▶ **What is needed**:
Your output is to consist only of the line containing "While the Scam" and the lines after it, through the end of the data, reproduced exactly.

▶ **Task material**:
-- -- --

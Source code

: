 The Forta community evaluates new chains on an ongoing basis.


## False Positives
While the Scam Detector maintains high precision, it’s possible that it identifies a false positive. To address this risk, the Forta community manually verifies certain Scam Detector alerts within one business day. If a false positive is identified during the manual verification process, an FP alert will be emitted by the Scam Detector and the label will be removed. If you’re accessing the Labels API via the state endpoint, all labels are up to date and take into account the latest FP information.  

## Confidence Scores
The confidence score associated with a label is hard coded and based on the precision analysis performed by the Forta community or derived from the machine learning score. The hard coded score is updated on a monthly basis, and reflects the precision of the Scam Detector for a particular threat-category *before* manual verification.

-- -- --

▶ **Solved problem**:
While the Scam Detector maintains high precision, it’s possible that it identifies a false positive. To address this risk, the Forta community manually verifies certain Scam Detector alerts within one business day. If a false positive is identified during the manual verification process, an FP alert will be emitted by the Scam Detector and the label will be removed. If you’re accessing the Labels API via the state endpoint, all labels are up to date and take into account the latest FP information.  

## Confidence Scores
The confidence score associated with a label is hard coded and based on the precision analysis performed by the Forta community or derived from the machine learning score. The hard coded score is updated on a monthly basis, and reflects the precision of the Scam Detector for a particular threat-category *before* manual verification.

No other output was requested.